Hart joined other federal agents on the hill during the Ruby Ridge standoff and said they worked to find moments of humor in a tense situation. At one point, the ATF agents put up a “toll bridge” sign, pretending to charge FBI agents for crossing the bridge ATF was holding.

“It was very stressful because it was a waiting game,” he said.

After almost a decade working guns and drugs, Hart applied for fire investigator training and spent two years at the University of Maryland. He’s been an arson specialist for more than 15 years and said he prefers unraveling the story of a fire to the cut-and-dried work of firearm investigations.

“It’s a whodunit, and you have to put a lot of the pieces of the puzzle back together,” he said.

Hart is a member of the National Response Team, which responds to high-profile explosions and arsons around the country. He spent three weeks at the Pentagon following the Sept. 11, 2001, attacks, helping agents comb through the wreckage in search of flight recorder data. Work has also taken him to the 2002 Winter Olympics in Salt Lake City and the Miss Universe pageant in Puerto Rico. In 2000, the ATF awarded him a Medal of Valor for an off-duty rescue of a girl who nearly drowned in Long Lake after stormy weather rocked her boat.

In Spokane, Hart worked with local agencies to investigate Robert Wood, a man accused of strangling his 11-year-old son, Chris, and burning down his house in a 1999 insurance scheme. Hart used the ATF’s national fire research laboratory in Maryland to create a mock-up of the house and test his theory of how the fire spread. He was prepared to testify, but Wood hanged himself in the Spokane County Jail before a trial could begin.

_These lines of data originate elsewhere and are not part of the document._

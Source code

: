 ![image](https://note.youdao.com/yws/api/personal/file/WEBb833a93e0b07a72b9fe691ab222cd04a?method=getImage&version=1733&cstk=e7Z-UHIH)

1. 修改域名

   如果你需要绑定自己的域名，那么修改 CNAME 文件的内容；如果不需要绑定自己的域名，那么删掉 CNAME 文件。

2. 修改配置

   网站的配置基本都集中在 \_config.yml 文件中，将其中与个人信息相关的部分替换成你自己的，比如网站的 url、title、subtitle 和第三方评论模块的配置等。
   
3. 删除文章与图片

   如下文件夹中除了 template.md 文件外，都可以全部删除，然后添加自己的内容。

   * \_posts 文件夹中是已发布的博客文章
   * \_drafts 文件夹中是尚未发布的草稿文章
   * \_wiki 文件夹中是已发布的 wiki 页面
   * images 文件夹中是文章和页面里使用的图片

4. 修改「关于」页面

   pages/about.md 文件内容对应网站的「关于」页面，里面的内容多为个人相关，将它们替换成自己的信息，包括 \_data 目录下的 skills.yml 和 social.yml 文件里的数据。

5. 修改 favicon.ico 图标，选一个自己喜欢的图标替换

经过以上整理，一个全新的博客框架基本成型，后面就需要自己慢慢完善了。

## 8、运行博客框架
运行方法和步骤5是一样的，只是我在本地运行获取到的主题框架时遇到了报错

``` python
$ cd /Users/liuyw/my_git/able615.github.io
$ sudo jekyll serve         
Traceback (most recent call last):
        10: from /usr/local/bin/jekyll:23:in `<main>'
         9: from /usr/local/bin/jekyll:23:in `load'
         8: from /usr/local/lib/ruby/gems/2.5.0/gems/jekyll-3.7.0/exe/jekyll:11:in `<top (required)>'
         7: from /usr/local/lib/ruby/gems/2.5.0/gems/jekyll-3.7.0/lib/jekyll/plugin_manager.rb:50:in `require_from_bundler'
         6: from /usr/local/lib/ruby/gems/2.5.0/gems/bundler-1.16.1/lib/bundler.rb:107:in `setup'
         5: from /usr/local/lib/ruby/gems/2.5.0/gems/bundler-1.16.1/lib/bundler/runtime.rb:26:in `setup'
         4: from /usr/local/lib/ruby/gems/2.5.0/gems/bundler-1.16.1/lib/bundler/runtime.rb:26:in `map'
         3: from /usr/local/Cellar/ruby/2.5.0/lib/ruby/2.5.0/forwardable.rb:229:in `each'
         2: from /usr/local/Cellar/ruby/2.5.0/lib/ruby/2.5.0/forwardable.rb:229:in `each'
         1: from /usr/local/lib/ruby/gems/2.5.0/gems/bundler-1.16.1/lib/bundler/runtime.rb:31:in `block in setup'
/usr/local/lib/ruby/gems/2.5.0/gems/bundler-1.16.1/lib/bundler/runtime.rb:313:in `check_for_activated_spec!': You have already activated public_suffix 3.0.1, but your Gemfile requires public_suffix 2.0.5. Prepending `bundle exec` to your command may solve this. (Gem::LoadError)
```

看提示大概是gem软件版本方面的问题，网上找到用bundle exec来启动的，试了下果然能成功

“I was so angry at that time because I wanted to be able to prove that he set that fire,” Hart said.

Of the hundreds of cases he’s worked, Hart said arson homicide cases are the most memorable and often the most satisfying.

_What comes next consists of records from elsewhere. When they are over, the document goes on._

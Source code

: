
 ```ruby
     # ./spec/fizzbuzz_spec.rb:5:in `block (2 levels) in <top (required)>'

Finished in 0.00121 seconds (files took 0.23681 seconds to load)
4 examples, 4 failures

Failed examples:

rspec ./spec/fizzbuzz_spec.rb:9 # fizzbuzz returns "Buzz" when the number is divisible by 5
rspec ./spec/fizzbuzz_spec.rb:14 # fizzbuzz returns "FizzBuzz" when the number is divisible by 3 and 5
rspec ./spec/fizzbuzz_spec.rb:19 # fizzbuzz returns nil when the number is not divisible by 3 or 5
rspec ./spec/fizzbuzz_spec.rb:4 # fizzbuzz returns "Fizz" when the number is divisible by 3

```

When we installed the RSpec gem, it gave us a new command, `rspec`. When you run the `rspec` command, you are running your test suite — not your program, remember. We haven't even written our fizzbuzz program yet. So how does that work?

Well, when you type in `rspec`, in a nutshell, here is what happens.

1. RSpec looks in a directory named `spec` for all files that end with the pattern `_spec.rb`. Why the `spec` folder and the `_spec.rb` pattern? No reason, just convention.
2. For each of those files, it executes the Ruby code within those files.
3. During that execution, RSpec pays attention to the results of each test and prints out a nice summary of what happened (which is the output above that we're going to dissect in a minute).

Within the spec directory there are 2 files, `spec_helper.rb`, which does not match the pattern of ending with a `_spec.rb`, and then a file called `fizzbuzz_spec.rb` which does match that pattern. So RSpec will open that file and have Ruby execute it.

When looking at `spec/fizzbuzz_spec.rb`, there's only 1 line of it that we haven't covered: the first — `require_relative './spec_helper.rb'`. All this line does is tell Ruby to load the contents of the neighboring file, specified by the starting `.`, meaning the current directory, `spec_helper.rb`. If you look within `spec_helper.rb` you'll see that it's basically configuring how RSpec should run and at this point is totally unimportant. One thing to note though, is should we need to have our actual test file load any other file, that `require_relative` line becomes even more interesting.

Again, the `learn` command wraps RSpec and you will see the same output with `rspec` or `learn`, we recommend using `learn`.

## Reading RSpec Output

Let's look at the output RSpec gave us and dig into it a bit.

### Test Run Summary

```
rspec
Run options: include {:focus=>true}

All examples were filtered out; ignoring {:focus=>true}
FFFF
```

“All of the arson homicide cases I put a lot of work into trying to seek the truth and prove the case,” he said. Sometimes, he’ll get cards years later from a victim’s family members, he said.

In particular, Hart said he enjoyed working on an Anchorage, Alaska, case in which his testimony helped convict a landlord who murdered a 21-year-old college student before setting her apartment on fire.

Anchorage detectives asked for his expertise in the 2003 disappearance of Bethany Correira, whose body was found in a gravel pit. Hart testified at the trial of Michael Lawson, the landlord, and remembered seeing Correira’s father carrying a backpack with his daughter’s remains into the courtroom.

“He brought her to court every single day,” he said.

Hart isn’t all business. He enjoys scuba diving and has become a proficient guitar player, thanks to weekly lessons over the past few years.

After a stressful day at work, “there’s nothing like going down into the basement … and being your own rock star,” he said. About two years ago, he played Bryan Adams’ “Cuts Like a Knife” at a benefit show at the Knitting Factory, an event he called “the most stressful part of my life.”

“My brother drove all the way from Portland” for the show, Hart said. “He goes, ‘I want to see this train wreck.’ ” In spite of his stage fright, the performance went well, Hart said.

Over the past few years, Hart has worked on several cases involving explosions caused by people using butane to extract hash oil from marijuana. He was part of an ATF team that investigated a January 2014 explosion at a north Spokane apartment building that injured several residents. The U.S. attorney’s office was able to charge Donnivan Whitcher under federal arson law for the resulting fire, the first time that law has been used to prosecute someone for making hash oil. Whitcher took a plea deal and was sentenced to five years in prison.

With his retirement just a few weeks off, Hart has started to pack up his books. Stacked in boxes along his office wall, they range from scientific explanations of fire chemistry to accounts of the Ruby Ridge standoff.

“The bookcases have all been claimed” by other agents in the office, he said.

Retirement will give Hart more time to spend with his wife and children, but he’s not planning to stop work entirely. He’s starting a consulting business with a retiring fire investigator from Spokane Valley to determine the cause and origin of fires for the insurance industry.

“I’m hoping things will be quiet,” he said.